A separate power supply 116 may be provided within the downhole electronics package 52 for powering the demodulator 114, the sensor 50, and the FM modulator 118. A signal from the sensor 50 having a characteristic, such as amplitude, representative of a monitored condition, such as downhole temperature or pressure, may thus be converted by 118 to a frequency signal representative of the monitored condition and suitable for transmission across the current coupler 100. The carrier frequency from the FM modulator is substantially different than the power signal from the modulator 112, and typically may be in the range of 500 kHz, with a band width suitable for the sensors employed. A typical 501 kHz signal passing through the coupler may thus be representative of a certain downhole monitored pressure, and will be converted by demodulator 120 to a 1 kHz signal, which may then be amplified by line drive 122 for transmission through the conventional wireline to computer 104. Sensor assembly 124 is shown in parallel with electronics package 52 and sensor 50, and comprises a sensor 50A and a backup electronics package 52 for redundancy. As explained further below, any desire number of sensors for monitoring various well test parameters may be provided in the carrier housing 40.

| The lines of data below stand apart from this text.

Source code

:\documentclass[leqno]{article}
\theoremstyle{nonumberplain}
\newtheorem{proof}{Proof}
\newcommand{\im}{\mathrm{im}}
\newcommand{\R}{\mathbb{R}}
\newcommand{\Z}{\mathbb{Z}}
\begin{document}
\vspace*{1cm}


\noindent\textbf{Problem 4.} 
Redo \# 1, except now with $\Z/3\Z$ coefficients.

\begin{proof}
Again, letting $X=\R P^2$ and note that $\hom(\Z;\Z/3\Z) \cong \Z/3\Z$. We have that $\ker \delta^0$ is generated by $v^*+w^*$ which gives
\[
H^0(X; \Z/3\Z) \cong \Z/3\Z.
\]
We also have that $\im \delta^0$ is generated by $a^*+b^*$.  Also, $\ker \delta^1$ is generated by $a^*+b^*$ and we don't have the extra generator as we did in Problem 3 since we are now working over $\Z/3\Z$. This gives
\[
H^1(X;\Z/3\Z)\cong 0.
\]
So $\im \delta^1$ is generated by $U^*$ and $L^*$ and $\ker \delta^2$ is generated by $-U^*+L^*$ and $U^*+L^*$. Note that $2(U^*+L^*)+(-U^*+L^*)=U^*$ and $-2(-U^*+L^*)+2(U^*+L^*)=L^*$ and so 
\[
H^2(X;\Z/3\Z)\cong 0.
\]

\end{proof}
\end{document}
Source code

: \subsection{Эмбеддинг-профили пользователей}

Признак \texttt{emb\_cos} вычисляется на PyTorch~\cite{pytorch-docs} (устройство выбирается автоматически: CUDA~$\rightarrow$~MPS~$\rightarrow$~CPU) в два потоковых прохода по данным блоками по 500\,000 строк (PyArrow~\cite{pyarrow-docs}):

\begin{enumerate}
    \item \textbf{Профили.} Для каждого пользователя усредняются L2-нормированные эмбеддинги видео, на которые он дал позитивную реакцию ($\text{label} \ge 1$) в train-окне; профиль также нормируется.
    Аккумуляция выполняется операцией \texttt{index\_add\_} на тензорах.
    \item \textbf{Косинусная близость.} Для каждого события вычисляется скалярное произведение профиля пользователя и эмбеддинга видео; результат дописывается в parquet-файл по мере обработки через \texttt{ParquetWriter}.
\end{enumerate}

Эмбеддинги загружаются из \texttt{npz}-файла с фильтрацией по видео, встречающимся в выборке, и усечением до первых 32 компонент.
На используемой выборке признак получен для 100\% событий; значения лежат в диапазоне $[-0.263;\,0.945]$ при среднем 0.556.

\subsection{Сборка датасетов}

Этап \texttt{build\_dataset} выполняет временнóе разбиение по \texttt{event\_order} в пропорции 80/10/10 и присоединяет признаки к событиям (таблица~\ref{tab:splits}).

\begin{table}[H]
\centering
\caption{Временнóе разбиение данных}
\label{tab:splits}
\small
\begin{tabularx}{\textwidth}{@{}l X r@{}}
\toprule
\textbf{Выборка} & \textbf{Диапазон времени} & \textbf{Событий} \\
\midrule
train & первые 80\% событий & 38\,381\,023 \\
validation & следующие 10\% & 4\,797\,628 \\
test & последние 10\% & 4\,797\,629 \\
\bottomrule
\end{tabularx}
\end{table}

Referring again to FIG. 1 and particularly the current coupler 100 of the present invention, it should be understood that a signal having a characteristic representative of a downhole sensed condition monitored by sensor 50 will be transmitted through hard wire 91 to coupling half 90. This representative signal typically has a low current value which produces a varying electro-magnetic field substantially defined within portion 55 of conductive sleeve 54 radially inward of coupling half 90. This varying field generated about coupler half 90 will cause current to flow in a current loop through conductive sleeve 54, through cage 95, through members 94, through conductive nose portion 80, through members 96, through cage 97, and back to conductive sleeve 54. This current flow through the noze portion 80, in turn, induces a corresponding signal in coupler half 92 which fully retains the characteristics of the signal representative of the monitored condition.

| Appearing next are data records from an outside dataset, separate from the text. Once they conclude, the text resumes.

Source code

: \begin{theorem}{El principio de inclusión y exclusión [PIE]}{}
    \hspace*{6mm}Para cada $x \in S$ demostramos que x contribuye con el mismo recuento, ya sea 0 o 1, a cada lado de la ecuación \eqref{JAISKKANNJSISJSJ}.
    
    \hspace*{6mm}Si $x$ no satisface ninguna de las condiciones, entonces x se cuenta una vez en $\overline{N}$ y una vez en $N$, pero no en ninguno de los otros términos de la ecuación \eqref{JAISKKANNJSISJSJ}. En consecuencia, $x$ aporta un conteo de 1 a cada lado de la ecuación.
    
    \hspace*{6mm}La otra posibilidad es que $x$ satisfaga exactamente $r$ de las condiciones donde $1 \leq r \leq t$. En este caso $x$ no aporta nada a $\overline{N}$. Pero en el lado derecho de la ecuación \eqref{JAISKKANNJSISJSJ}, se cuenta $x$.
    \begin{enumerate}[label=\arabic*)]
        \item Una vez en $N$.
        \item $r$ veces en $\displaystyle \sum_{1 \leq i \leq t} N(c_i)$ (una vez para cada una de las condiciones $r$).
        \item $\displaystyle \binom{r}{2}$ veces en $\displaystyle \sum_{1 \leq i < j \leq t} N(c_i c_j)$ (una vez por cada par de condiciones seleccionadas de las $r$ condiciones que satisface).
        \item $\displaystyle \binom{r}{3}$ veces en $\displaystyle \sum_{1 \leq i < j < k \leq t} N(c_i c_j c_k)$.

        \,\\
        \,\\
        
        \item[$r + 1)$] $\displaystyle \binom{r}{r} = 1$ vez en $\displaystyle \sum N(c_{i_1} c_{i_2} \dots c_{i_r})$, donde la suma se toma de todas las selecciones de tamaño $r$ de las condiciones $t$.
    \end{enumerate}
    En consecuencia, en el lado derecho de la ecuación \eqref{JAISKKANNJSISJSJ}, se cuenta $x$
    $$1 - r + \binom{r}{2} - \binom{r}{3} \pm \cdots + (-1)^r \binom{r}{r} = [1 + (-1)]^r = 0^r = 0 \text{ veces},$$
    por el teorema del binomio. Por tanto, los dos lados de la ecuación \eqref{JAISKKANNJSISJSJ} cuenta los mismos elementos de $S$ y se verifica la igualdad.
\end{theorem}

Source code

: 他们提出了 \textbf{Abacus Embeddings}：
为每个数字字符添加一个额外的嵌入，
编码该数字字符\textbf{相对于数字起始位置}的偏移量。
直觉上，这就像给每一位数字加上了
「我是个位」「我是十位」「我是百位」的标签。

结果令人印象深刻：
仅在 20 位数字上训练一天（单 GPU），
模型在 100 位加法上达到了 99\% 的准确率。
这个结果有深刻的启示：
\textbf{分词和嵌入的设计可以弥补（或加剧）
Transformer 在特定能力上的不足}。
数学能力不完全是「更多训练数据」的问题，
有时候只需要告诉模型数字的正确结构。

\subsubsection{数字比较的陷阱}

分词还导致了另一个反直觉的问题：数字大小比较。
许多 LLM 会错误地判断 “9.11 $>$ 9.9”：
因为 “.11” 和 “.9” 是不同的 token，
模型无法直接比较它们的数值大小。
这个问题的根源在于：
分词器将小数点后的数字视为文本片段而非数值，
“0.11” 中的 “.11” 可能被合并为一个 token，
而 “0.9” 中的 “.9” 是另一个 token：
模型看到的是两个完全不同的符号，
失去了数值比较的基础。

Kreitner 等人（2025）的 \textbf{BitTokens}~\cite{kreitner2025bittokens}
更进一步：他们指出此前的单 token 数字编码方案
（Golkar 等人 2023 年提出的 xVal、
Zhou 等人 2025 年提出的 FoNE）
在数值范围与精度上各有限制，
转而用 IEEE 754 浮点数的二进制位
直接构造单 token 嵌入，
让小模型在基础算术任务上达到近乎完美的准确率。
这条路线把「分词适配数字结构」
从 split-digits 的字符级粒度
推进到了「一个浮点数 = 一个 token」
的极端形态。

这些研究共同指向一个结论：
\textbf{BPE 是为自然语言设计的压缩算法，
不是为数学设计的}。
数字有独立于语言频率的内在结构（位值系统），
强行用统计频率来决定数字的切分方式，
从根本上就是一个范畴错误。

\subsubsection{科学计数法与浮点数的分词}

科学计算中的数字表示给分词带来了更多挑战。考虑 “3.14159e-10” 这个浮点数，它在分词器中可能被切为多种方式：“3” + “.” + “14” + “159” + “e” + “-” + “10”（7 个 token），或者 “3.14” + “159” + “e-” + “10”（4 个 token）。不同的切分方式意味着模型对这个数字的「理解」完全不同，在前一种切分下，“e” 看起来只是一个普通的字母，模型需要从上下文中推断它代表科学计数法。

The current coupler 100 of the present invention thus includes two toroidal coils 90 and 92 which are not in direct ohmic contact, but rather are effectively electrically insulated from each other, and are indirectly connected through the current loop described. Each toroidal coil 90 and 92 includes a core wound in a conventional manner with a wire electrically connected to wire 91 and 93, respectively. The concept of the present invention allows for the reliable transmission of signals through the respective conductive members 54 and 80 adjacent coils 90 and 92, and through the mechanical and electrical interconnections provided by members 94 and 96 between members 54 and 80. The current coupler of the present invention is thus operationally similar to the current coupler described in U.S. Pat. No. 4,605,268, which relates to techniques for communicating signals through interconnected pipe sections in order to perform logging while drilling operations.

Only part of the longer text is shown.